**WORK REQUEST**
Search the data for the string "pubDate", and report each line where it is found.

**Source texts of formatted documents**
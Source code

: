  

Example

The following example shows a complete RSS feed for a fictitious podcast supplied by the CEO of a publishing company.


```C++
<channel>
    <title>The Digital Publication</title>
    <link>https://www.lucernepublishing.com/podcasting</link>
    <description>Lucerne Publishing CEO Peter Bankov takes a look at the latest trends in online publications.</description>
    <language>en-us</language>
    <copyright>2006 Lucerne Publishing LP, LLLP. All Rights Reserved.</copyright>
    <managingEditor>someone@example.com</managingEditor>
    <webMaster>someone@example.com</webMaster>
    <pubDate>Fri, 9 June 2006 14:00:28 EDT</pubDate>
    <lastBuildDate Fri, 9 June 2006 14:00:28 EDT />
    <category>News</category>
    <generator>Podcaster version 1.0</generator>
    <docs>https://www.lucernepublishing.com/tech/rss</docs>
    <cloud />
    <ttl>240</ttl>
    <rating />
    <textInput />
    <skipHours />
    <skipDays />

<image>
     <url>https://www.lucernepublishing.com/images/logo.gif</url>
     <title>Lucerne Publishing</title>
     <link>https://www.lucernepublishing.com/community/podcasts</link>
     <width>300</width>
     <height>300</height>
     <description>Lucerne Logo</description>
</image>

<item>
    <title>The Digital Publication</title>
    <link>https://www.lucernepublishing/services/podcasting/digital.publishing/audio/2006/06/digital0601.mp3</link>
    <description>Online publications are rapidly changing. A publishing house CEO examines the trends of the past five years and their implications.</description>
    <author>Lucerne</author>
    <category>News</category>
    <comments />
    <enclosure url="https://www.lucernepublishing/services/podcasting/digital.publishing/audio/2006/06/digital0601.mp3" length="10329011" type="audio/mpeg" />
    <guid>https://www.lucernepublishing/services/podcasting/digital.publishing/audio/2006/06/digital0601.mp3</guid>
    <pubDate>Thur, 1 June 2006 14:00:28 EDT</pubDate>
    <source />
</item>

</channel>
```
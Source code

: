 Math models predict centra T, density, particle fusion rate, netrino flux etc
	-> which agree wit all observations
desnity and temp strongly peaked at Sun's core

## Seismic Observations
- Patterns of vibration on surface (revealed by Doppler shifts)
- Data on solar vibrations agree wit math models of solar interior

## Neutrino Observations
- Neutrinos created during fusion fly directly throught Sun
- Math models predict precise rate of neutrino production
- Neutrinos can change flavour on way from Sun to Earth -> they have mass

**SOLUTION TO THIS PROBLEM**
    <pubDate>Fri, 9 June 2006 14:00:28 EDT</pubDate>
    <pubDate>Thur, 1 June 2006 14:00:28 EDT</pubDate>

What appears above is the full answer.